A new report from DNV GL paints a very automated future for many oil and gas processes and sectors. Melissa Sustaita sets out the details.
Sames. Image from OE staff.
Over the next decade technologies will unfold that will take people off of the drill floor, fill the knowledge gap on some of the most remote places, and conduct rigless plugging and abandonment, according to DNV GL’s Technology Outlook 2025 report.
“This report is about the probable; it is not about the possible,” Pierre Sames, DNV GL director of research and innovation in Norway told a small group in Houston this month. “It is not about those fancy things have just emerged; it is about technologies that we know, and we are confident that they will have an impact on our industry.”
Some of the technologies DNV GL forecasts for the oil and gas industry include: fully automated drilling operations; simpler and smarter completions; smarter subsea tie-ins; autonomous inspection of pipelines; and rigless plugging and abandonment (P&A).
These technologies, Sames said, will help the industry to be more cost efficient in operations, which is very much needed due to the current oil price crisis.
Automated drilling operations
Automated drilling is already partially in place on some drillships. “It is a technology that will help us begin to become safer, because you can actually take out people from the drill floor; it is a very dangerous workplace,” Sames said.

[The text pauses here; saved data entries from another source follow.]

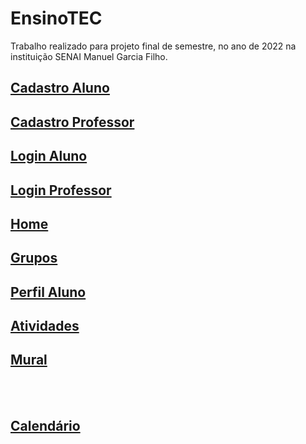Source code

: # EnsinoTEC
Trabalho realizado para projeto final de semestre, no ano de 2022 na instituição SENAI Manuel Garcia Filho.

<h2><a href="https://caiocapel.github.io/EnsinoTec/cad-aluno.html">Cadastro Aluno</a></h2>
<h2><a href="https://caiocapel.github.io/EnsinoTec/cad-prof.html">Cadastro Professor</a></h2>
<h2><a href="https://caiocapel.github.io/EnsinoTec/login-aluno.html">Login Aluno</a></h2>
<h2><a href="https://caiocapel.github.io/EnsinoTec/login-prof.html">Login Professor</a></h2>
<h2><a href="https://caiocapel.github.io/EnsinoTec/index.html">Home</a></h2>
<h2><a href="https://caiocapel.github.io/EnsinoTec/grupos.html">Grupos</a></h2>
<h2><a href="https://caiocapel.github.io/EnsinoTec/perfil-aluno.html">Perfil Aluno</a></h2>
<h2><a href="https://caiocapel.github.io/EnsinoTec/Atividades.html">Atividades</a></h2>
<h2><a href="https://caiocapel.github.io/EnsinoTec/mural.html">Mural</a></h2>
<br><br>

<h2><a href="https://caiocapel.github.io/EnsinoTec/calendar.html">Calendário</a></h2>
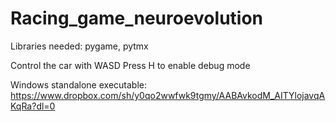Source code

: # Racing_game_neuroevolution

Libraries needed: pygame, pytmx

Control the car with WASD
Press H to enable debug mode


Windows standalone executable: https://www.dropbox.com/sh/y0qo2wwfwk9tgmy/AABAvkodM_AITYlojavqAKqRa?dl=0
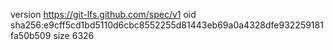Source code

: version https://git-lfs.github.com/spec/v1
oid sha256:e9cff5cd1bd5110d6cbc8552255d81443eb69a0a4328dfe932259181fa50b509
size 6326
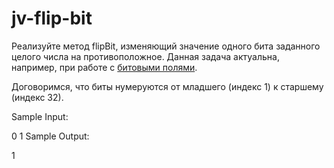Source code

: # jv-flip-bit

Реализуйте метод flipBit, изменяющий значение одного бита заданного целого числа на противоположное. Данная задача актуальна, например, при работе с [битовыми полями](https://bit.ly/2KADTif).

Договоримся, что биты нумеруются от младшего (индекс 1) к старшему (индекс 32).

Sample Input:

0 1
Sample Output:

1
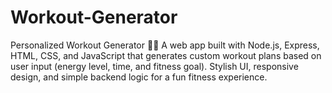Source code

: # Workout-Generator
Personalized Workout Generator 🏋️‍♂️ A web app built with Node.js, Express, HTML, CSS, and JavaScript that generates custom workout plans based on user input (energy level, time, and fitness goal). Stylish UI, responsive design, and simple backend logic for a fun fitness experience.
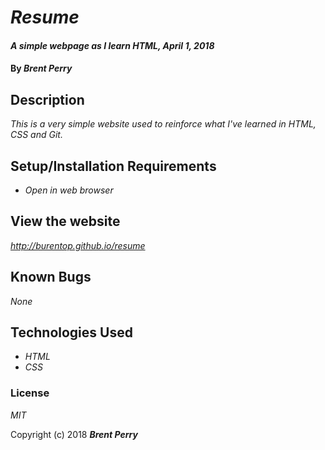 # _Resume_

#### _A simple webpage as I learn HTML, April 1, 2018_

#### By _**Brent Perry**_

## Description

_This is a very simple website used to reinforce what I've learned in HTML, CSS and Git._

## Setup/Installation Requirements

* _Open in web browser_

## View the website

_http://burentop.github.io/resume_

## Known Bugs

_None_

## Technologies Used

* _HTML_
* _CSS_

### License

*MIT*

Copyright (c) 2018 **_Brent Perry_**
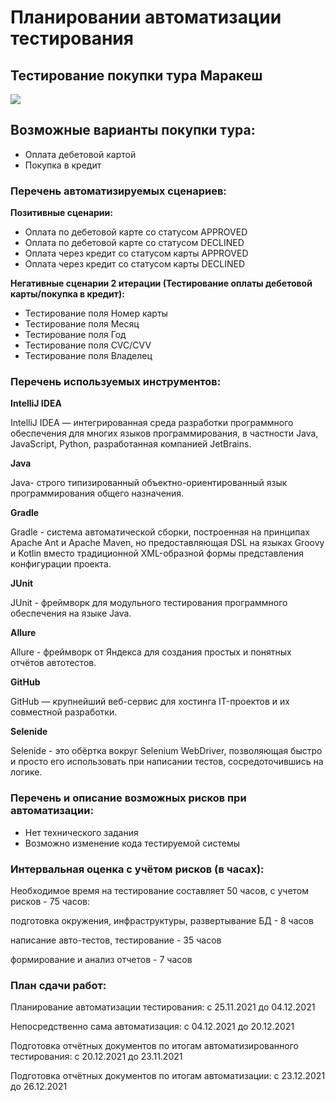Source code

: # **Планировании автоматизации тестирования**

## **Тестирование покупки тура Маракеш**
![](https://github.com/netology-code/qa-diploma/blob/master/pic/service.png)

## **Возможные варианты покупки тура:**

- Оплата дебетовой картой
- Покупка в кредит

### **Перечень автоматизируемых сценариев:**

**Позитивные сценарии:**
- Оплата по дебетовой карте со статусом APPROVED
- Оплата по дебетовой карте со статусом DECLINED
- Оплата через кредит со статусом карты APPROVED
- Оплата через кредит со статусом карты DECLINED

**Негативные сценарии 2 итерации (Тестирование оплаты дебетовой карты/покупка в кредит):**
- Тестирование поля Номер карты
- Тестирование поля Месяц
- Тестирование поля Год
- Тестирование поля CVC/CVV
- Тестирование поля Владелец

### **Перечень используемых инструментов:**

**IntelliJ IDEA**

IntelliJ IDEA — интегрированная среда разработки программного обеспечения для многих языков программирования, в частности Java, JavaScript, Python, разработанная компанией JetBrains.

**Java**

 Java- строго типизированный объектно-ориентированный язык программирования общего назначения.
 
 **Gradle**
 
Gradle - система автоматической сборки, построенная на принципах Apache Ant и Apache Maven, но предоставляющая DSL на языках Groovy и Kotlin вместо традиционной XML-образной формы представления конфигурации проекта.

**JUnit**

JUnit - фреймворк для модульного тестирования программного обеспечения на языке Java.

**Allure**

Allure - фреймворк от Яндекса для создания простых и понятных отчётов автотестов.

**GitHub**

GitHub — крупнейший веб-сервис для хостинга IT-проектов и их совместной разработки.
 
**Selenide**

Selenide - это обёртка вокруг Selenium WebDriver, позволяющая быстро и просто его использовать при написании тестов, сосредоточившись на логике.


### **Перечень и описание возможных рисков при автоматизации:**

- Нет технического задания
- Возможно изменение кода тестируемой системы


### **Интервальная оценка с учётом рисков (в часах):**

Необходимое время на тестирование составляет 50 часов, с учетом рисков - 75 часов:

подготовка окружения, инфраструктуры, развертывание БД - 8 часов

написание авто-тестов, тестирование - 35 часов

формирование и анализ отчетов - 7 часов

### **План сдачи работ:**

Планирование автоматизации тестирования: с 25.11.2021 до 04.12.2021

Непосредственно сама автоматизация: с 04.12.2021 до 20.12.2021

Подготовка отчётных документов по итогам автоматизированного тестирования: с 20.12.2021 до 23.11.2021

Подготовка отчётных документов по итогам автоматизации: с 23.12.2021 до 26.12.2021

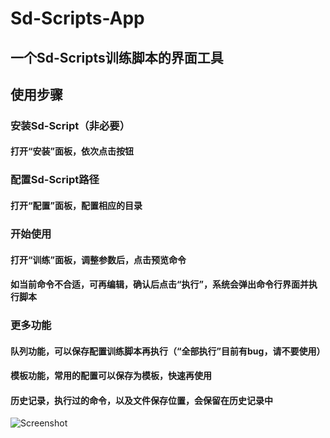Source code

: # Sd-Scripts-App
## 一个Sd-Scripts训练脚本的界面工具


## 使用步骤


### 安装Sd-Script（非必要）
#### 打开“安装”面板，依次点击按钮


### 配置Sd-Script路径
#### 打开“配置”面板，配置相应的目录


### 开始使用
#### 打开“训练”面板，调整参数后，点击预览命令
#### 如当前命令不合适，可再编辑，确认后点击“执行”，系统会弹出命令行界面并执行脚本


### 更多功能
#### 队列功能，可以保存配置训练脚本再执行（“全部执行”目前有bug，请不要使用）
#### 模板功能，常用的配置可以保存为模板，快速再使用
#### 历史记录，执行过的命令，以及文件保存位置，会保留在历史记录中


![Screenshot](https://github.com/kurilee/sd-scripts-app/blob/main/screenshot.png?raw=true)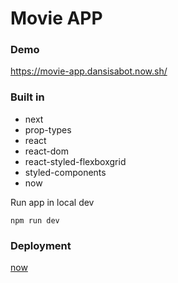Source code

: # Movie APP

### Demo
https://movie-app.dansisabot.now.sh/

### Built in
- next
- prop-types
- react
- react-dom
- react-styled-flexboxgrid
- styled-components
- now

Run app in local dev

`npm run dev`

### Deployment

[now](https://nextjs.org/learn/basics/deploying-a-nextjs-app)
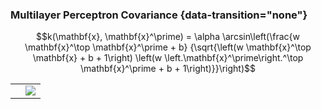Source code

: ### Multilayer Perceptron Covariance {data-transition="none"}

$$k(\mathbf{x}, \mathbf{x}^\prime) = 
\alpha \arcsin\left(\frac{w \mathbf{x}^\top \mathbf{x}^\prime + b}
{\sqrt{\left(w \mathbf{x}^\top \mathbf{x} + b + 1\right)
\left(w \left.\mathbf{x}^\prime\right.^\top \mathbf{x}^\prime + b + 1\right)}}\right)$$

<table>
  <tr><td><object  data="../slides/diagrams/mlp_covariance.svg"></object></td>
  <td><img src="../slides/diagrams/mlp_covariance.gif" class="negate" align="center" style="background:none; border:none; box-shadow:none;"></td></tr>
</table>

According to DNV GL, drilling is a significant part of oil companies’ expenditures. Exploration and appraisal wells are high-risk, high-cost activities, while production well drilling is typically half of total field development CAPEX. In addition to these concerns comes safety: incidents involving personnel or the environment during drilling operations can and do break companies. Fully automated drilling operations have the potential to increase the speed and safety of drilling operations, while simultaneously reducing costs.
Advanced automation technology an drilling will help the industry become more efficient, and change the way a well is drilled that will require a complete redesign of drilling-related processes fully benefit from automation.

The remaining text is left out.